Outside of Old Faithful, the other geyser pictures posted are from Norris Geyser Basin.  We stopped at others but I liked these the best.

Like all the other animals we saw, the moose was standing in a river right by the road after you entered the park from the West Yellowstone entrance.  Eating contentedly despite the crowds.

The camera I used was a simple Sony 12.1 Mega Pixel Cyber-Shot.

Grizzly and Wolf Discovery Center

I can’t say enough about this place.

Located in the beautiful small town of West Yellowstone, Montana, the Grizzly and Wolf Discovery Center is an awesome not-for-profit wildlife and educational center that provides homes for bears and wolves unable to be in the wild–most having become accustomed to human food or orphaned as cubs.

They run educational programs year long.  According to their website, their mission is:  “to provide visitors to the Yellowstone area an opportunity to observe, learn, and appreciate grizzly bears and gray wolves.”

Keeper Kids Hiding Bear Treats!

But the reason we visited was for their Keeper Kids program (I have to admit).
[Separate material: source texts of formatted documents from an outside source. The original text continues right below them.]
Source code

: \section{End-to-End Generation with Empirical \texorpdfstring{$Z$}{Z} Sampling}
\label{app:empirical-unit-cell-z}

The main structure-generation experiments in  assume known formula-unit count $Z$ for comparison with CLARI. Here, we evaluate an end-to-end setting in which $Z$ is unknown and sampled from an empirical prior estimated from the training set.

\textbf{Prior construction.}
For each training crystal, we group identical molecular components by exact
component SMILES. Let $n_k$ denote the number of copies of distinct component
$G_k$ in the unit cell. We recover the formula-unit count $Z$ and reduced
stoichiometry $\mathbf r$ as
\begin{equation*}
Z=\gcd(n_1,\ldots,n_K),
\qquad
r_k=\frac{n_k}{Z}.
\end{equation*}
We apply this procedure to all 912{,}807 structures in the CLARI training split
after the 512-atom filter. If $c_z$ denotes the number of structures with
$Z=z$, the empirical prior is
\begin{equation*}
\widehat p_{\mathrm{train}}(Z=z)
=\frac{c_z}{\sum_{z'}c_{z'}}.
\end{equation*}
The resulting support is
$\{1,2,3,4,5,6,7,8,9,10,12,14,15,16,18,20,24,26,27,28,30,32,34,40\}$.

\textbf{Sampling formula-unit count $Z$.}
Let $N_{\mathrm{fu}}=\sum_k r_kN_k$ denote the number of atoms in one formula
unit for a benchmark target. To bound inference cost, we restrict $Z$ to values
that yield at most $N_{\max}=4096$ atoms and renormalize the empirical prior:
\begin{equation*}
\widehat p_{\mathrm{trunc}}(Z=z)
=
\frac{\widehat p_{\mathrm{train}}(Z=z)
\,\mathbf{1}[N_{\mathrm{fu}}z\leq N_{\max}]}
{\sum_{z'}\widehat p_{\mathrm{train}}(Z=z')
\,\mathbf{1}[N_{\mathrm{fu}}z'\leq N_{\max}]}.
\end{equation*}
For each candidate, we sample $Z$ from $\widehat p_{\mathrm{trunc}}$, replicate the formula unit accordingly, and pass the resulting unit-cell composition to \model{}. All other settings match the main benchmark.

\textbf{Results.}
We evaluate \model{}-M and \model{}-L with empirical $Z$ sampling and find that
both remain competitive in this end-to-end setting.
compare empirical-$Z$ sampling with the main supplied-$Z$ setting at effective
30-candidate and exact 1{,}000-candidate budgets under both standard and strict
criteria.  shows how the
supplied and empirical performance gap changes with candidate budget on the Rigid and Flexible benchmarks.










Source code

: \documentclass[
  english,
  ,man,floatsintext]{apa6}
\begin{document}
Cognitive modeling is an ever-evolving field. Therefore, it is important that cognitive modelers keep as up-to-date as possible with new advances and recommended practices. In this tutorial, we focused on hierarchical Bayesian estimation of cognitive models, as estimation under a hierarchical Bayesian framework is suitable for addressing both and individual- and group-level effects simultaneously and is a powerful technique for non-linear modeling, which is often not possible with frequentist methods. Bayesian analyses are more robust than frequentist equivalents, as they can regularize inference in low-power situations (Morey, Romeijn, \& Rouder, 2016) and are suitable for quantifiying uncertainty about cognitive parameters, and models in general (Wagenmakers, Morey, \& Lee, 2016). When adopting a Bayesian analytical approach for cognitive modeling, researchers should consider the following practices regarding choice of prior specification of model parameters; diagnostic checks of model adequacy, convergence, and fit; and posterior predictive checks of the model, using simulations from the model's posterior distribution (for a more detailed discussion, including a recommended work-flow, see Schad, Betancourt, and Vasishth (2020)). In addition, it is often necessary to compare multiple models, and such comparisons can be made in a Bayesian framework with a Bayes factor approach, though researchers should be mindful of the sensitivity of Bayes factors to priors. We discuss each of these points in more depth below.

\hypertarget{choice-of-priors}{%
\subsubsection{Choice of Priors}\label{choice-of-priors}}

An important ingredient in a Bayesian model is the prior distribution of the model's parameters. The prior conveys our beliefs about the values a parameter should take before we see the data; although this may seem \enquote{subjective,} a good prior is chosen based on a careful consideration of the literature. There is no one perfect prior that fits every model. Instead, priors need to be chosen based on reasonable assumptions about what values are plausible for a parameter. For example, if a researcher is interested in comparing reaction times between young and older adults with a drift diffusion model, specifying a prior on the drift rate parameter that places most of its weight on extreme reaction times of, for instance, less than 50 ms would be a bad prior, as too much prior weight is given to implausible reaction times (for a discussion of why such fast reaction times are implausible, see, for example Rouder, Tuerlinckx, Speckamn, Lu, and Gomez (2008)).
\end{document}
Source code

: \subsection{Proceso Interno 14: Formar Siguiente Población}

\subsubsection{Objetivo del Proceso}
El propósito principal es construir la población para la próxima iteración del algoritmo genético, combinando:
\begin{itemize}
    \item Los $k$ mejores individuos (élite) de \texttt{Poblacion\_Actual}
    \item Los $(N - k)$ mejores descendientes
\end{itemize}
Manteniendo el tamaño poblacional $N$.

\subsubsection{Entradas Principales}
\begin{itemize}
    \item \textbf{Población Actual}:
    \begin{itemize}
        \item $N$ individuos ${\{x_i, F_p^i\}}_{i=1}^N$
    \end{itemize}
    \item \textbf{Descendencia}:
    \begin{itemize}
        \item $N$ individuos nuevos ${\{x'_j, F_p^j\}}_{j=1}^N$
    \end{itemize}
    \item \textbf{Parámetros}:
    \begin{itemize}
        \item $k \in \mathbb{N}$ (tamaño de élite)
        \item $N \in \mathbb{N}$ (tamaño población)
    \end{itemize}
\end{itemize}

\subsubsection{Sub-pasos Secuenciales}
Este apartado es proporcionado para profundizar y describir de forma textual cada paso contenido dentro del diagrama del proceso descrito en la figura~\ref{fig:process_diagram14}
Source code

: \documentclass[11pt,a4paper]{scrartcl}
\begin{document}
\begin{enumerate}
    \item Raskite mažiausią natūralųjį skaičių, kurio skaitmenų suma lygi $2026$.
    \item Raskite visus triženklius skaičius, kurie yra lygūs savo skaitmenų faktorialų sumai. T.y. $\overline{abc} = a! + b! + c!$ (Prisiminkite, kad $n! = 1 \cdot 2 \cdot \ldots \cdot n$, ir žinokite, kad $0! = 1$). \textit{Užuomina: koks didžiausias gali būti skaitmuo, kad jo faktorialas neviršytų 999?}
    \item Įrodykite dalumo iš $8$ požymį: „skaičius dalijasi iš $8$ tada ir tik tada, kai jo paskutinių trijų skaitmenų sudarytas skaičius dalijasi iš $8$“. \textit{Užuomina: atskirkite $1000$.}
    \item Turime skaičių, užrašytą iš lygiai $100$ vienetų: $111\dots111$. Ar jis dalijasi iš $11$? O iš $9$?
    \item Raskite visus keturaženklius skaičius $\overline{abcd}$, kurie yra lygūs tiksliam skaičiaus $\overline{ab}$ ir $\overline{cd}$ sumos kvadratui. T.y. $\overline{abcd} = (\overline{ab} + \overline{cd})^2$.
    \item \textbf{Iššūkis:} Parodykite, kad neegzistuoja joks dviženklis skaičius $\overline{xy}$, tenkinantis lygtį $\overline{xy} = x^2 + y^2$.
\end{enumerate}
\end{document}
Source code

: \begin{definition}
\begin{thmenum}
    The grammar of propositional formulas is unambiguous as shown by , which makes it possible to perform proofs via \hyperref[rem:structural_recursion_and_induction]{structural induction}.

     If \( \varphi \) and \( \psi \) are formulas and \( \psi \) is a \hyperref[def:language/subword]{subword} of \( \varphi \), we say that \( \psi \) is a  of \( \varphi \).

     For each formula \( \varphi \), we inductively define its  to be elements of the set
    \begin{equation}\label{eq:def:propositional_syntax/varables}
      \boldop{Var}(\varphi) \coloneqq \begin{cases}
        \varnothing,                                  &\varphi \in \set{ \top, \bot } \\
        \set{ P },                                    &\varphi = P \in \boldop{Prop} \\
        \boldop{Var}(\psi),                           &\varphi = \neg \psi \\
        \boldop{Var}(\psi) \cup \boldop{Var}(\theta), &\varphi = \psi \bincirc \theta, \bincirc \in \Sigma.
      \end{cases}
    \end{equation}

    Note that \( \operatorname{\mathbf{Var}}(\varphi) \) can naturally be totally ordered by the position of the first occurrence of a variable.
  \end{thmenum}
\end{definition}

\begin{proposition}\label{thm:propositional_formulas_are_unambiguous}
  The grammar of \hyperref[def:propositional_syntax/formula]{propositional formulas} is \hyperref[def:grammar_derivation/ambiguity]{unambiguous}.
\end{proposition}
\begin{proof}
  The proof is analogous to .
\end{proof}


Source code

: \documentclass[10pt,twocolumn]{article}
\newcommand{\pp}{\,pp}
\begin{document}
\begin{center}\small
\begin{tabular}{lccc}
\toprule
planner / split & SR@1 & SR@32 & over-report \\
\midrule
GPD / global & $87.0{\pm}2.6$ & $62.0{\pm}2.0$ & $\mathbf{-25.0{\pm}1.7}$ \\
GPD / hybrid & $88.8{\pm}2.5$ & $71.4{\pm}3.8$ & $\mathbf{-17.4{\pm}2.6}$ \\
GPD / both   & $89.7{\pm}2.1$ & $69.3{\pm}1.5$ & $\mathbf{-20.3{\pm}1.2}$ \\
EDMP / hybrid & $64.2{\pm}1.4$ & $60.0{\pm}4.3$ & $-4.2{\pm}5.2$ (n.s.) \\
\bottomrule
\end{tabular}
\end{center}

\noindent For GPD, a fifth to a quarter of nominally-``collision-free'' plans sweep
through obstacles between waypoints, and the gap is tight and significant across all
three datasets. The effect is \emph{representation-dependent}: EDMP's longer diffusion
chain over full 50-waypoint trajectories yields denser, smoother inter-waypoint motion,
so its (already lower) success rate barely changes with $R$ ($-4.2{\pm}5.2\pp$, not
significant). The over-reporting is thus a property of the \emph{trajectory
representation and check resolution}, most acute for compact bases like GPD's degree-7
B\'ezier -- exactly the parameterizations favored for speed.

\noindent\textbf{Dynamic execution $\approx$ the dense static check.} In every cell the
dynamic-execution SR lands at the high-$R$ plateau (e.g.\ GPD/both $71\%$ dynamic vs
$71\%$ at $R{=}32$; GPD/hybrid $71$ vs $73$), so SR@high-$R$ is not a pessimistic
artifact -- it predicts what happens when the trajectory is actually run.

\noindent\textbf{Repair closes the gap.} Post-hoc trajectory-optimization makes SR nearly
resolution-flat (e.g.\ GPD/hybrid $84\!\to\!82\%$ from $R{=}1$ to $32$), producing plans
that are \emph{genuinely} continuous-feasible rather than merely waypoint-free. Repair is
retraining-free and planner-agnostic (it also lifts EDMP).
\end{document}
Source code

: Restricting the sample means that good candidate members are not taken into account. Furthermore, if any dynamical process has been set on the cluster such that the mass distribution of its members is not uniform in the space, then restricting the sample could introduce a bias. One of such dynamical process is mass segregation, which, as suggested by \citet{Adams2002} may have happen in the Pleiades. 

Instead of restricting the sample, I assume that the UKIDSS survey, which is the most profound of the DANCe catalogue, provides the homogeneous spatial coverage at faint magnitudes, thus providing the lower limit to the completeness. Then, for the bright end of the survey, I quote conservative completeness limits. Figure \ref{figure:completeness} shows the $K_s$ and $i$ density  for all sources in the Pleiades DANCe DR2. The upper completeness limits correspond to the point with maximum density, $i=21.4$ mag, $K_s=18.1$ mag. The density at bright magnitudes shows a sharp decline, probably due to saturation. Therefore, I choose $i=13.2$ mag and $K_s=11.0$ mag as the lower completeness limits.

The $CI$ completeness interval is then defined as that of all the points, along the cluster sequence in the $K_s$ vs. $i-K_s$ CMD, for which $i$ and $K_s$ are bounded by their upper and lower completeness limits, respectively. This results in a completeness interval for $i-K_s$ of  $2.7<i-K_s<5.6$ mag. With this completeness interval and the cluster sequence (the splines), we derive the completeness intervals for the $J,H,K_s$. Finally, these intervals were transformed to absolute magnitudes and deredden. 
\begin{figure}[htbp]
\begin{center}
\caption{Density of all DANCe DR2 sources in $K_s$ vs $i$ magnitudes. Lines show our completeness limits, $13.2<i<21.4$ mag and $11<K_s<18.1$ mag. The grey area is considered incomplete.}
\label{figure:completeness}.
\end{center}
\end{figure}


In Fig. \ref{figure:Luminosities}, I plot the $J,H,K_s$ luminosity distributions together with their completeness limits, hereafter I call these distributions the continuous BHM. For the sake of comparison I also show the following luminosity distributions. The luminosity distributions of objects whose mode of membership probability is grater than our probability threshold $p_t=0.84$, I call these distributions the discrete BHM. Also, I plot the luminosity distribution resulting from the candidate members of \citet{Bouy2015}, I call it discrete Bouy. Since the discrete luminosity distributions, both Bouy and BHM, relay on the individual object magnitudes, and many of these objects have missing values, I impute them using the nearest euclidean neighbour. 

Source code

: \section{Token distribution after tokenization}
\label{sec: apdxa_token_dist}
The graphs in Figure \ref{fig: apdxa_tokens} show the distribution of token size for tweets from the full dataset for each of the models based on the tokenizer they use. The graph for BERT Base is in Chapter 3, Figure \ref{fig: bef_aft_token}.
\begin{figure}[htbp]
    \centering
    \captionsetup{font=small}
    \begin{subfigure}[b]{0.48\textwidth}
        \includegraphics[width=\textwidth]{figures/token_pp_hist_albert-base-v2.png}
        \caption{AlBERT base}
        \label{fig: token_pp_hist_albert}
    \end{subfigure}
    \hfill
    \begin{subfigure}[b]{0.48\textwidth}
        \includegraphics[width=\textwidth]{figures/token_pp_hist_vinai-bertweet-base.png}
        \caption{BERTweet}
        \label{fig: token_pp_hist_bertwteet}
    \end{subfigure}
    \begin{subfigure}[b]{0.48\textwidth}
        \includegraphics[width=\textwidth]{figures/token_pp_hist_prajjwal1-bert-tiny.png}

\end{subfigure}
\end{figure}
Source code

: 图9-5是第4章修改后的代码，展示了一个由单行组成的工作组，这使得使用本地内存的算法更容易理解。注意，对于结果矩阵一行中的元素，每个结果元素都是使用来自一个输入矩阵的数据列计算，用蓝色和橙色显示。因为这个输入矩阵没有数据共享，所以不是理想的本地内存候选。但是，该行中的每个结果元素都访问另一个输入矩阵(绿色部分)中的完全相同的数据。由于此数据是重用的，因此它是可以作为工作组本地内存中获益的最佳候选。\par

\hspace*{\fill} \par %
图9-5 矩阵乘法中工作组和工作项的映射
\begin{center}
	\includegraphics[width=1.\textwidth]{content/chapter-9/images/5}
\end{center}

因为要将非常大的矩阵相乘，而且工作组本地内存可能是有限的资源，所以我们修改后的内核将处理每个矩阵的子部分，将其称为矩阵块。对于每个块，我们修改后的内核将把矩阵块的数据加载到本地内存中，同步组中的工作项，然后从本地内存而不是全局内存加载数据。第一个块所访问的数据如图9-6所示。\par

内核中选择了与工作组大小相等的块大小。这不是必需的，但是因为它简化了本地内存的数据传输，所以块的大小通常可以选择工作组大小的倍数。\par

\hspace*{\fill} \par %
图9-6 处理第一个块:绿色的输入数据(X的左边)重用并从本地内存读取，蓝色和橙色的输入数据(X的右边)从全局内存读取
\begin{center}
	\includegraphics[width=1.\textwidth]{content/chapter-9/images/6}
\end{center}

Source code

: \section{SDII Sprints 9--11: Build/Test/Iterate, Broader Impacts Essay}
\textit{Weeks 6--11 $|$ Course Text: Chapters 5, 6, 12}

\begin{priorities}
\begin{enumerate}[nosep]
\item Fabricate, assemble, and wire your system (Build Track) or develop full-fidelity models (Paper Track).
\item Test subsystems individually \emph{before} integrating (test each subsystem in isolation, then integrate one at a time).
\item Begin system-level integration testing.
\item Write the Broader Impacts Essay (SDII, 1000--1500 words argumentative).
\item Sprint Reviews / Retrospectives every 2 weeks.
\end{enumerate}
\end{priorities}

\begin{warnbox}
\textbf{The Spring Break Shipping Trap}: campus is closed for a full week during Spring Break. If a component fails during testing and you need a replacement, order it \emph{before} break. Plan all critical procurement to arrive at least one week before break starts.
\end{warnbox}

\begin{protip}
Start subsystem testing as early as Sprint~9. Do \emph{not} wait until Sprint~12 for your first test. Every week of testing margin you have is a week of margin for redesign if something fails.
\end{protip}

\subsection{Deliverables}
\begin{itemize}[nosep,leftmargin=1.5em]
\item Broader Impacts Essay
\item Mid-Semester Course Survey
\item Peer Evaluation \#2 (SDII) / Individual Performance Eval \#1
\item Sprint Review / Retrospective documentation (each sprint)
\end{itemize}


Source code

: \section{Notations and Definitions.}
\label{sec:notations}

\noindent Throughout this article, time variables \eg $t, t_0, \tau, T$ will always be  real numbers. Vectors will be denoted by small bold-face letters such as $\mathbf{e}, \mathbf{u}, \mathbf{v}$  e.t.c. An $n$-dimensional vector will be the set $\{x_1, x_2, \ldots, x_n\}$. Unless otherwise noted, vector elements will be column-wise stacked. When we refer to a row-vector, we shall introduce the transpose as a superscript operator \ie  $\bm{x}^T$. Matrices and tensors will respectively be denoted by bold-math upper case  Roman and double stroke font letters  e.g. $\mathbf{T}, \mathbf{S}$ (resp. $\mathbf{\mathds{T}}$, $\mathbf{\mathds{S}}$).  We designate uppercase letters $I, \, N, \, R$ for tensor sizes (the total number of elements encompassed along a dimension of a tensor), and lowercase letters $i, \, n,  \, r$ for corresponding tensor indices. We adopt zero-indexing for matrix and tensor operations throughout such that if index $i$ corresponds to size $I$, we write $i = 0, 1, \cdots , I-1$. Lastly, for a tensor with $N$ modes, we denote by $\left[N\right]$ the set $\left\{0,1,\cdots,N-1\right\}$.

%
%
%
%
This is where kids ages 5-12 (I was disappointed my 4 year old couldn’t do this) get to hide food for the bears.  The bears are rotated in their outside enclosure in order to give them a break and so the guests get to see all of them.  So in-between a rotation, the kids hide snacks (mainly fruit), which the bears find (assuming the twenty or so crows who have nothing better to do than steal the bear food don’t find it first).

My girls LOVED this.  Randy, our guide for the day, did an introduction to bears beforehand and then took the kids back to hide the food.

Our favorite is 101.  She’s the 101st bear who was tagged in Yellowstone over 30 years ago and lived in the wild until recently when she became accustomed to human food through human error.  She adjusted slowly to being in captivity but Randy informed us she is doing much better.

While there, we got to see 101 and Spirit get into a tiff over the snacks (see photo below).

101 and Spirit “discuss” who gets the fruit!

Randy told us they like to mix up the bears who socialize together as stimulation but there are definitely bears who do not get along.  We didn’t get to find out which ones as he was distracted by other questions and we had a long day ahead of us in the park (which included our moose and grizzly sighting!).

They also have 2 wolf packs on the premises (these guys were sleeping while we were there but I did capture this picture while this guy got up to change positions!) and raptors.

Where Should I Go Next?

Inside, they have a great “museum” with stuffed bears (most of which were killed illegally) and informative displays as well as a well-stocked gift shop.

I would definitely recommend this place.  It is well worth the entrance fee and we will definitely go back if we are ever in the area.  I like supporting causes and I find nothing better to spend my money on than animals who need help for whatever reason.

Other fun pictures from our day:

I believe this is Sam, the largest bear at the center.
“Does life get any better than this?”
Does a bear get more gorgeous than this?

When I’m Rich and Famous, I am SO Hiring a Professional Editor…

What I’m Dreaming Of…

I just spent 2 hours editing a grand total of 2 of my novel pages.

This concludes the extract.